What the task asks
Somewhere below are a line with "vacuously satisfies the" and a later line with "causally related, i.e, $L(b,b'')". Output exactly those lines and all lines between them.
-------- Provided data --------
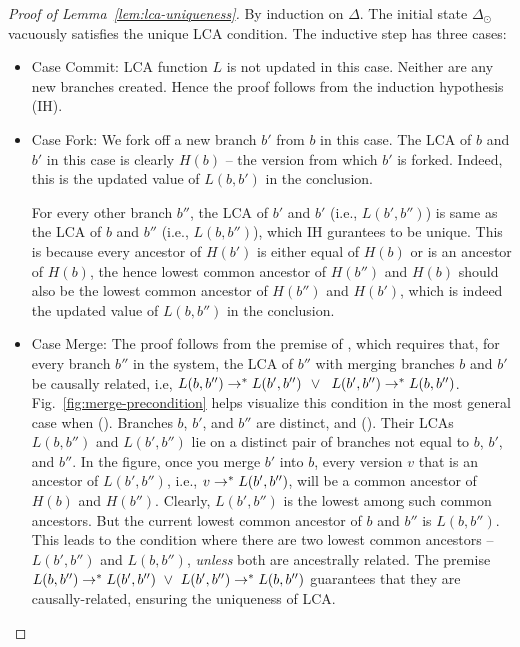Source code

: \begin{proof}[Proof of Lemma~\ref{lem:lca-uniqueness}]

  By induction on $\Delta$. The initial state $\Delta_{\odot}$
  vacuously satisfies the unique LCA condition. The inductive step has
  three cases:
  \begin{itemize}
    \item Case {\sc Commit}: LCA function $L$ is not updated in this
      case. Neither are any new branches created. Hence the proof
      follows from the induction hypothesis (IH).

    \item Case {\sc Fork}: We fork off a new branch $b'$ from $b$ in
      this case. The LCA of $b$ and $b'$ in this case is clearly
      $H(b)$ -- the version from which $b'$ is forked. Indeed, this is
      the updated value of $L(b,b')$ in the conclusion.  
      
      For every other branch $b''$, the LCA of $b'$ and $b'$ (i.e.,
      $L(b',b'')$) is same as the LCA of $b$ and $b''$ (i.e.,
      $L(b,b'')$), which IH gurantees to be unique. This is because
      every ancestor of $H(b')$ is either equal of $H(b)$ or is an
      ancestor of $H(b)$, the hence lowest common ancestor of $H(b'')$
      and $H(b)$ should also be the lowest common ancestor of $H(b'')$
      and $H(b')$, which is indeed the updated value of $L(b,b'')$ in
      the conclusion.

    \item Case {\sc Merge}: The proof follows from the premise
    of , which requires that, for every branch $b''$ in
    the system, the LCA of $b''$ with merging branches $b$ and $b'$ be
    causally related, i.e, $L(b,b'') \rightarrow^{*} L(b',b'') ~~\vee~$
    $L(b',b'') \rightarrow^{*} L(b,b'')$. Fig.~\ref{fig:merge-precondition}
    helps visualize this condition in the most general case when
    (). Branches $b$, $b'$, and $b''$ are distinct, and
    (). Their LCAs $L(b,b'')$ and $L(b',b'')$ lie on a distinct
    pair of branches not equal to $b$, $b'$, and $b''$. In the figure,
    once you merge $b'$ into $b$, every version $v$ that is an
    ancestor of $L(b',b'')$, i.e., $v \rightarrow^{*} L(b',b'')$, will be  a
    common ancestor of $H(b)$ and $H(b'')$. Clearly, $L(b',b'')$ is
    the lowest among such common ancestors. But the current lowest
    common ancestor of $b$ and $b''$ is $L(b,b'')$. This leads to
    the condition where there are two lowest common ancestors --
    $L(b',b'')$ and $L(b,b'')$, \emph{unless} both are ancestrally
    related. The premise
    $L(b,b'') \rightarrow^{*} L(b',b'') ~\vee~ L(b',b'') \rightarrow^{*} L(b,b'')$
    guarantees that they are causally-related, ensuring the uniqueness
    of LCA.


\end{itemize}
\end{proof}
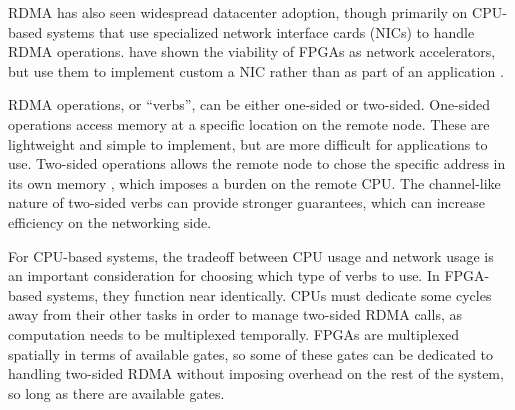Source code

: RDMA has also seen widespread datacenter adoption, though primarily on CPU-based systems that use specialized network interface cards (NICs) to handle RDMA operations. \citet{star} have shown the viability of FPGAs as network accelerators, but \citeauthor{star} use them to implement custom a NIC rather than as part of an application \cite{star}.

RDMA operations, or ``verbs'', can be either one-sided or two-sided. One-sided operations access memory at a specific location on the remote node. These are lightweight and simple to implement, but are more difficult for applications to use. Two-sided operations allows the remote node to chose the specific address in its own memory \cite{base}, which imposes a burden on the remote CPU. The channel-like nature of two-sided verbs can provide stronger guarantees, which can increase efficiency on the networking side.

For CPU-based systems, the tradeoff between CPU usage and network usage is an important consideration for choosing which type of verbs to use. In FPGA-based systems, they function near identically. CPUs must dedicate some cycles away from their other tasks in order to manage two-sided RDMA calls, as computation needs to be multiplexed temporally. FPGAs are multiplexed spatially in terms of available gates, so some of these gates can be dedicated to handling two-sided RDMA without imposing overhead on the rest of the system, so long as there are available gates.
--------
Solution to this problem
  vacuously satisfies the unique LCA condition. The inductive step has
  three cases:
  \begin{itemize}
    \item Case {\sc Commit}: LCA function $L$ is not updated in this
      case. Neither are any new branches created. Hence the proof
      follows from the induction hypothesis (IH).

    \item Case {\sc Fork}: We fork off a new branch $b'$ from $b$ in
      this case. The LCA of $b$ and $b'$ in this case is clearly
      $H(b)$ -- the version from which $b'$ is forked. Indeed, this is
      the updated value of $L(b,b')$ in the conclusion.  
      
      For every other branch $b''$, the LCA of $b'$ and $b'$ (i.e.,
      $L(b',b'')$) is same as the LCA of $b$ and $b''$ (i.e.,
      $L(b,b'')$), which IH gurantees to be unique. This is because
      every ancestor of $H(b')$ is either equal of $H(b)$ or is an
      ancestor of $H(b)$, the hence lowest common ancestor of $H(b'')$
      and $H(b)$ should also be the lowest common ancestor of $H(b'')$
      and $H(b')$, which is indeed the updated value of $L(b,b'')$ in
      the conclusion.

    \item Case {\sc Merge}: The proof follows from the premise
    of , which requires that, for every branch $b''$ in
    the system, the LCA of $b''$ with merging branches $b$ and $b'$ be
    causally related, i.e, $L(b,b'') \rightarrow^{*} L(b',b'') ~~\vee~$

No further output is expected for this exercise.